Savaşların, afetlerin ve krizlerin merkezinde nükleere karşı yaşam!
Savaşların, afetlerin ve krizlerin merkezinde nükleere karşı yaşam!
38 yıl önce yaşanan Çernobil nükleer santral kazası, hâlâ dünya genelinde nükleer güvenlik konusunda ciddi endişeler uyandırmaya devam ederken, TMMOB Çevre Mühendisleri Odası İzmir Şubesi, Türkiye’ye dikkat çekti
Haber Giriş Tarihi: 26.04.2024 16:23
Haber Güncellenme Tarihi: 26.04.2024 16:23
Kaynak:
SULTAN GÜMÜŞ KAYA
TMMOB Çevre Mühendisleri Odası İzmir Şubesi, “Savaşların, afetlerin ve krizlerin merkezinde nükleere karşı yaşam!” başlıklı bir açıklama yayımladı.

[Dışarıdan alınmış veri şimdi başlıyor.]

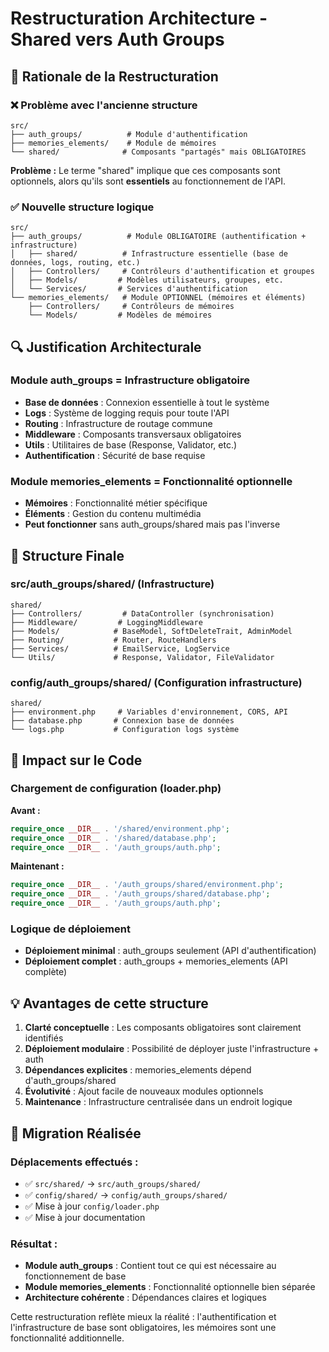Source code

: # Restructuration Architecture - Shared vers Auth Groups

## 🎯 Rationale de la Restructuration

### ❌ **Problème avec l'ancienne structure**
```
src/
├── auth_groups/          # Module d'authentification
├── memories_elements/    # Module de mémoires
└── shared/              # Composants "partagés" mais OBLIGATOIRES
```

**Problème :** Le terme "shared" implique que ces composants sont optionnels, alors qu'ils sont **essentiels** au fonctionnement de l'API.

### ✅ **Nouvelle structure logique**
```
src/
├── auth_groups/          # Module OBLIGATOIRE (authentification + infrastructure)
│   ├── shared/          # Infrastructure essentielle (base de données, logs, routing, etc.)
│   ├── Controllers/     # Contrôleurs d'authentification et groupes
│   ├── Models/         # Modèles utilisateurs, groupes, etc.
│   └── Services/       # Services d'authentification
└── memories_elements/   # Module OPTIONNEL (mémoires et éléments)
    ├── Controllers/     # Contrôleurs de mémoires
    └── Models/         # Modèles de mémoires
```

## 🔍 **Justification Architecturale**

### Module auth_groups = Infrastructure obligatoire
- **Base de données** : Connexion essentielle à tout le système
- **Logs** : Système de logging requis pour toute l'API
- **Routing** : Infrastructure de routage commune
- **Middleware** : Composants transversaux obligatoires
- **Utils** : Utilitaires de base (Response, Validator, etc.)
- **Authentification** : Sécurité de base requise

### Module memories_elements = Fonctionnalité optionnelle
- **Mémoires** : Fonctionnalité métier spécifique
- **Éléments** : Gestion du contenu multimédia
- **Peut fonctionner** sans auth_groups/shared mais pas l'inverse

## 📁 **Structure Finale**

### **src/auth_groups/shared/** (Infrastructure)
```
shared/
├── Controllers/         # DataController (synchronisation)
├── Middleware/         # LoggingMiddleware
├── Models/            # BaseModel, SoftDeleteTrait, AdminModel
├── Routing/           # Router, RouteHandlers
├── Services/          # EmailService, LogService
└── Utils/             # Response, Validator, FileValidator
```

### **config/auth_groups/shared/** (Configuration infrastructure)
```
shared/
├── environment.php     # Variables d'environnement, CORS, API
├── database.php       # Connexion base de données
└── logs.php           # Configuration logs système
```

## 🔄 **Impact sur le Code**

### Chargement de configuration (loader.php)
**Avant :**
```php
require_once __DIR__ . '/shared/environment.php';
require_once __DIR__ . '/shared/database.php';
require_once __DIR__ . '/auth_groups/auth.php';
```

**Maintenant :**
```php
require_once __DIR__ . '/auth_groups/shared/environment.php';
require_once __DIR__ . '/auth_groups/shared/database.php';
require_once __DIR__ . '/auth_groups/auth.php';
```

### Logique de déploiement
- **Déploiement minimal** : auth_groups seulement (API d'authentification)
- **Déploiement complet** : auth_groups + memories_elements (API complète)

## 💡 **Avantages de cette structure**

1. **Clarté conceptuelle** : Les composants obligatoires sont clairement identifiés
2. **Déploiement modulaire** : Possibilité de déployer juste l'infrastructure + auth
3. **Dépendances explicites** : memories_elements dépend d'auth_groups/shared
4. **Évolutivité** : Ajout facile de nouveaux modules optionnels
5. **Maintenance** : Infrastructure centralisée dans un endroit logique

## 🔄 **Migration Réalisée**

### Déplacements effectués :
- ✅ `src/shared/` → `src/auth_groups/shared/`
- ✅ `config/shared/` → `config/auth_groups/shared/`
- ✅ Mise à jour `config/loader.php`
- ✅ Mise à jour documentation

### Résultat :
- **Module auth_groups** : Contient tout ce qui est nécessaire au fonctionnement de base
- **Module memories_elements** : Fonctionnalité optionnelle bien séparée
- **Architecture cohérente** : Dépendances claires et logiques

Cette restructuration reflète mieux la réalité : l'authentification et l'infrastructure de base sont obligatoires, les mémoires sont une fonctionnalité additionnelle.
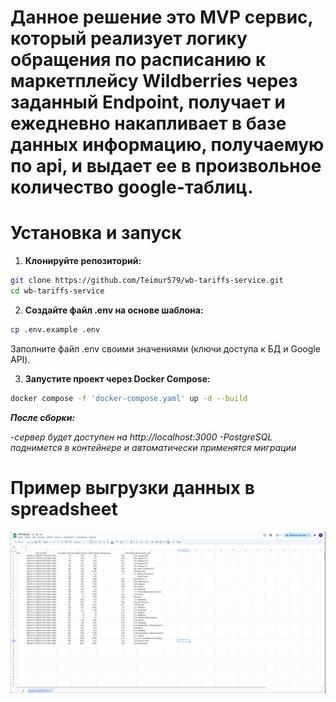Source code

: # Данное решение это MVP сервис, который реализует логику обращения по расписанию к маркетплейсу Wildberries через заданный Endpoint, получает и ежедневно накапливает в базе данных информацию, получаемую по api, и выдает ее в произвольное количество google-таблиц.

# Установка и запуск
1. **Клонируйте репозиторий:**

```bash
git clone https://github.com/Teimur579/wb-tariffs-service.git
cd wb-tariffs-service
```

2. **Создайте файл .env на основе шаблона:**

```bash
cp .env.example .env
```
Заполните файл .env своими значениями (ключи доступа к БД и Google API).

3. **Запустите проект через Docker Compose:**

```bash
docker compose -f 'docker-compose.yaml' up -d --build
```

***После сборки:***

*-сервер будет доступен на http://localhost:3000*
*-PostgreSQL поднимется в контейнере и автоматически применятся миграции*

# Пример выгрузки данных в spreadsheet
![Скриншот пример](screenshot.png)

Açıklamada, “38 yıl önce yaşanan Çernobil nükleer santral kazası, hâlâ dünya genelinde nükleer güvenlik konusunda ciddi endişeler uyandırmaya devam ediyor. Günümüz Ukrayna’sının kuzeyinde yaşanan bu felaket, başta Belarus, Ukrayna, Rusya olmak üzere, Avrupa'nın geniş bir bölümünü kontamine etmiş, sayısız insanı etkilemiştir. Ülkemizde ise özellikle Doğu Karadeniz başta olmak üzere, birçok bölgemiz radyoaktif kirliliğe maruz kalmış, fisyon ürünlerinin izine ülke genelinde tüm çevresel ortamlarda ve tarım ürünlerinde rastlanmıştır” sözleri kullanıldı.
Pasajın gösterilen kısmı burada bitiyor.